Abdominopelvic pain in the non-pregnant female
HISTORY
GI symptoms – Nausea, vomiting, diarrhoea, anorexia – Non-specific and may be due to pelvic pathology
Gynae symptoms – PV bleeding, discharge, dyspareunia, postcoital bleeding, breast tenderness, LNMP
PMHx
PSHx
Gynae – PID, STI, procedures, IUD, PCOS, dysmenorrhoea
ObsHx – GxPxTxMx
Sexual Hx
Always interview adolescents without family present
Onset
- Sudden onset – Vascular or obstructive
- Semiacute – Inflammatory
- >1 week – Undifferentiated
Peak time of pain
- Night, after meals – Biliary, GORD
- Before bowels move – Gastroenteritis
- Upon waking – Lower back pain
Migration
- Ill-defined to localised – Appendicitis, cholecystitis
- Radiates to lower back – Cystitis
- Radiates to labia – Nephrolithiasis
- Back – AAA
Exacerbating factors
- Menses – Endometriosis
- Food – Gastric, biliary
- Certain positions – Musculoskeletal
- Dyspareunia – PID, tubo-ovarian abscess
- Belching – Gastric
- Jumping – Peritonitis
Relieving factors
- Antacids – Gastric
- Urination – Bladder spasm
- Laying still – Peritonitis
Similar previous episodes – Ulcer, biliary colic, mittelschmerz, endometriosis
EXAMINATION
There is a paucity of evidence that pelvic examination should be routinely performed for abdominal pain presentations
There is a lack of interexaminer reliability
INVESTIGATION
First step is to rule out pregnancy
Urinalysis if symptoms of UTI (careful of false positives from alternative diagnoses e.g. appendicitis)
FBC/UEC/LFT/Lipase/CRP
USS is the mainstay of investigation in the non-pregnant female with abdominal pain
CT has much higher sensitivity for appendicitis than USS
OVARIAN CYSTS
Symptoms may arise due to:
- Rupture with chemical peritonitis
- Torsion of enlarged ovary
- Mechanical pressure on adjacent structures
Sudden onset lateralising pain suggests rupture or torsion vs. gradual constant pain suggests mechanical pressure
- Right-sided pain is more common possibly owing to the rectosigmoid colon protecting the left ovary from abdominal trauma
- Often post-coital
Pelvic US is imaging modality of choice
Functional cysts
- Functional ovarian cysts (3 types)
- Graafian follicles: May persist and grow if no ovulation.

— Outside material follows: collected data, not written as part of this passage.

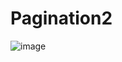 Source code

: # Pagination2

![image](https://user-images.githubusercontent.com/80094949/139817811-4d20f74b-c773-49f9-84a2-bc23c5285843.png)
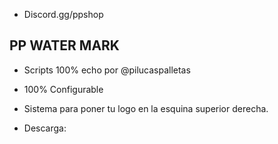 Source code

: - Discord.gg/ppshop

##  PP WATER MARK 

- Scripts 100% echo por @pilucaspalletas 

- 100% Configurable

- Sistema para poner tu logo en la esquina superior derecha.

- Descarga: 
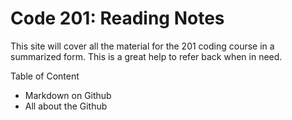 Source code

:# Code 201: Reading Notes

This site will cover all the material for the 201 coding course in a summarized form. This is a great help to refer back when in need.

Table of Content

- Markdown on Github
- All about the Github
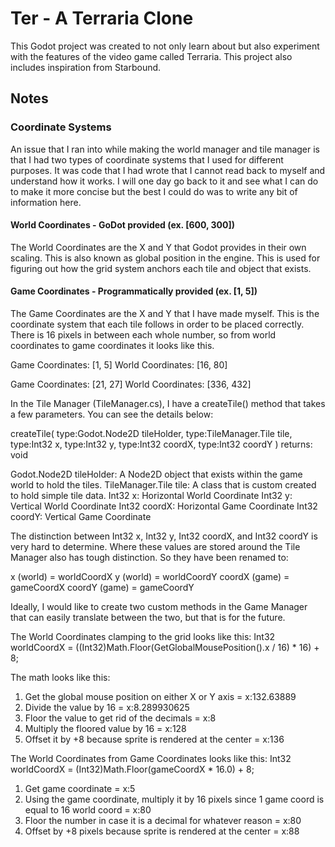 # Ter - A Terraria Clone

This Godot project was created to not only learn about but also experiment with the features of the video game called Terraria. This project also includes inspiration from Starbound.


## Notes
### Coordinate Systems
An issue that I ran into while making the world manager and tile manager is that I had two types of coordinate systems that I used for different purposes. It was code that I had wrote that I cannot read back to myself and understand how it works. I will one day go back to it and see what I can do to make it more concise but the best I could do was to write any bit of information here.

#### World Coordinates - GoDot provided (ex. [600, 300])
The World Coordinates are the X and Y that Godot provides in their own scaling. This is also known as global position in the engine. This is used for figuring out how the grid system anchors each tile and object that exists.

#### Game Coordinates - Programmatically provided (ex. [1, 5])
The Game Coordinates are the X and Y that I have made myself. This is the coordinate system that each tile follows in order to be placed correctly. There is 16 pixels in between each whole number, so from world coordinates to game coordinates it looks like this.

Game Coordinates: [1, 5]
World Coordinates: [16, 80]

Game Coordinates: [21, 27]
World Coordinates: [336, 432]

In the Tile Manager (TileManager.cs), I have a createTile() method that takes a few parameters. You can see the details below:

createTile( type:Godot.Node2D tileHolder, type:TileManager.Tile tile, type:Int32 x, type:Int32 y, type:Int32 coordX, type:Int32 coordY ) returns: void

Godot.Node2D tileHolder: A Node2D object that exists within the game world to hold the tiles.
TileManager.Tile tile: A class that is custom created to hold simple tile data.
Int32 x: Horizontal World Coordinate
Int32 y: Vertical World Coordinate
Int32 coordX: Horizontal Game Coordinate
Int32 coordY: Vertical Game Coordinate

The distinction between Int32 x, Int32 y, Int32 coordX, and Int32 coordY is very hard to determine. Where these values are stored around the Tile Manager also has tough distinction. So they have been renamed to:

x (world) = worldCoordX
y (world) = worldCoordY
coordX (game) = gameCoordX
coordY (game) = gameCoordY

Ideally, I would like to create two custom methods in the Game Manager that can easily translate between the two, but that is for the future.

The World Coordinates clamping to the grid looks like this:
Int32 worldCoordX = ((Int32)Math.Floor(GetGlobalMousePosition().x / 16) * 16) + 8;

The math looks like this:

1. Get the global mouse position on either X or Y axis = x:132.63889
2. Divide the value by 16 = x:8.289930625
3. Floor the value to get rid of the decimals = x:8
4. Multiply the floored value by 16 = x:128
5. Offset it by +8 because sprite is rendered at the center = x:136

The World Coordinates from Game Coordinates looks like this:
Int32 worldCoordX = (Int32)Math.Floor(gameCoordX * 16.0) + 8;

1. Get game coordinate = x:5
2. Using the game coordinate, multiply it by 16 pixels since 1 game coord is equal to 16 world coord = x:80
3. Floor the number in case it is a decimal for whatever reason = x:80
4. Offset by +8 pixels because sprite is rendered at the center = x:88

May cause Mittelschmerz pain or brief pain at ovulation/rupture
- Corpus luteum: Graafian follicle after ovum released. Midcycle bleeding associated with ovum release. May cause pressure on adjacent structures, rupture with chemical peritonitis and predisposes to torsion if large/multiple
- Haemorrhagic cyst: Rupture of blood vessel in cyst wall with contained bleeding and ultimately involutes. Can cause peritonism from blood and if large can cause pressure effect
- Functional cysts must be >2cm to be termed ‘cysts’ and usually involute within 2-3 months
- Those that persist may rupture or leak fluid and are treated conservatively unless severe pain or significant blood loss
Non-functional cysts
- Dermoid cysts: Contain hair, teeth, bone, cartilage. Account for 10-15% of cysts in premenopausal women. Rarely neoplastic. Adnexal torsion or cyst rupture with chemical peritonitis can occur
- Endometriomas: Filled with thick chocolate-type material. Hence ‘chocolate cysts’. Can rupture into pelvis producing peritonitis +/- adhesions
- Cystadenomas: Usually benign but can grow very large and cause pain
- Rupture at ovulation is mid-cycle vs. rupture of corpus luteum occurs between days 20-26
- Bleeding is usually minor but can be catastrophic
Complications
- Haemodynamic instability
- Ongoing or heavy blood loss
- Signs of an infective process
- Findings suggestive of malignancy (particularly post-menopausal women)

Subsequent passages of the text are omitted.